▶ Description of the task: Of all the entries below, only the lines from the one with "Our apps and" up to and including the one with "## Code Samples" are to be duplicated exactly.

++++++++++

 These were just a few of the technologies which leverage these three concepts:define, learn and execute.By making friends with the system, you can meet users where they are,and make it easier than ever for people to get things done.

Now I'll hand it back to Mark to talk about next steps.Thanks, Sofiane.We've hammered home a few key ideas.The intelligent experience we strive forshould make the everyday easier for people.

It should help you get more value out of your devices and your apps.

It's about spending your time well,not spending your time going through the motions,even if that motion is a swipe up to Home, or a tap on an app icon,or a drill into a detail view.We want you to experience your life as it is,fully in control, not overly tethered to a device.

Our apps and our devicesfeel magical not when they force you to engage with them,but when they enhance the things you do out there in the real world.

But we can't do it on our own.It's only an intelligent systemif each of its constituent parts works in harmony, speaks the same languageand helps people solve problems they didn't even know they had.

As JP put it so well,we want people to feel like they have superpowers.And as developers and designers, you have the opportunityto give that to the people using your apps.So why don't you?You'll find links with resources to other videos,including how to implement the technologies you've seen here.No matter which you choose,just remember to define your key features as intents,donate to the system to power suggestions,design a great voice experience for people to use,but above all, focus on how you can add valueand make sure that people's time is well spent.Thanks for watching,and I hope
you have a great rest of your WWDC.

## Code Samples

++++++++++

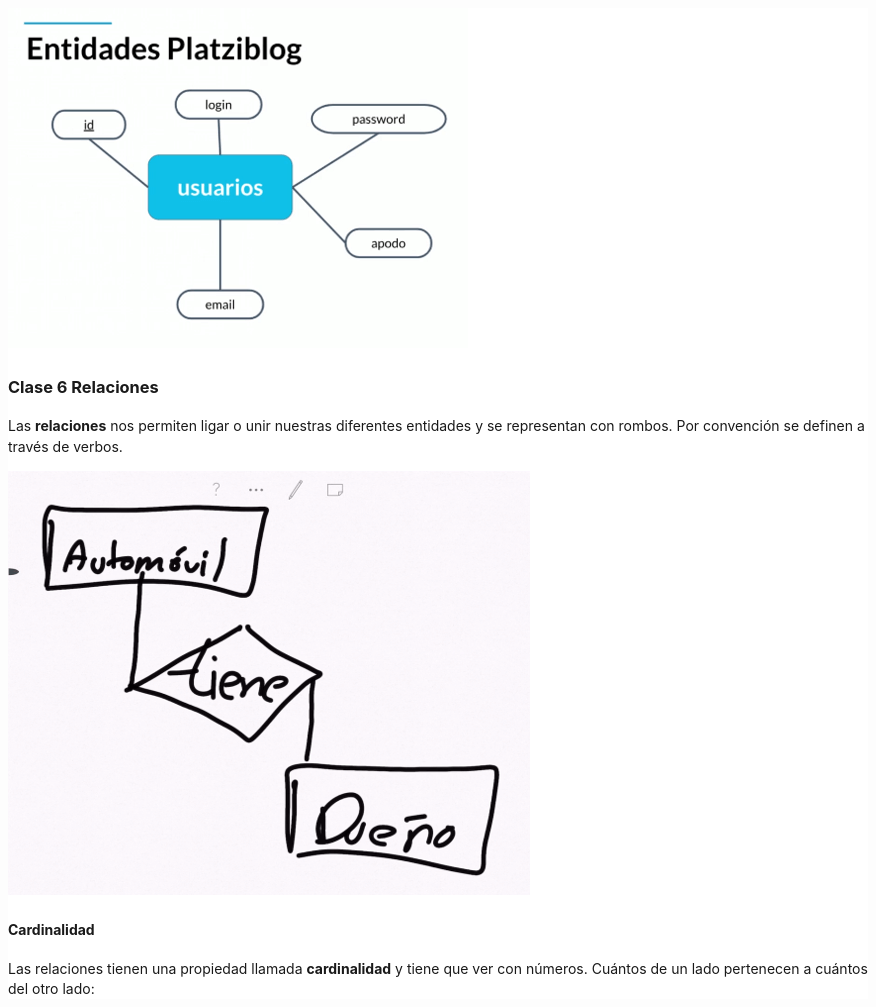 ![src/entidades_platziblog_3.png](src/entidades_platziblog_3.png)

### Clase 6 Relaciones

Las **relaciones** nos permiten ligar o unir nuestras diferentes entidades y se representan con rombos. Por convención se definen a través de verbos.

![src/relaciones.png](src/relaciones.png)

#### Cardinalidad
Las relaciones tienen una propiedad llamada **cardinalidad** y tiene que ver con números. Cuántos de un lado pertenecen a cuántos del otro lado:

++++++++++

▶ Your solution:
Our apps and our devicesfeel magical not when they force you to engage with them,but when they enhance the things you do out there in the real world.

But we can't do it on our own.It's only an intelligent systemif each of its constituent parts works in harmony, speaks the same languageand helps people solve problems they didn't even know they had.

As JP put it so well,we want people to feel like they have superpowers.And as developers and designers, you have the opportunityto give that to the people using your apps.So why don't you?You'll find links with resources to other videos,including how to implement the technologies you've seen here.No matter which you choose,just remember to define your key features as intents,donate to the system to power suggestions,design a great voice experience for people to use,but above all, focus on how you can add valueand make sure that people's time is well spent.Thanks for watching,and I hope
you have a great rest of your WWDC.

## Code Samples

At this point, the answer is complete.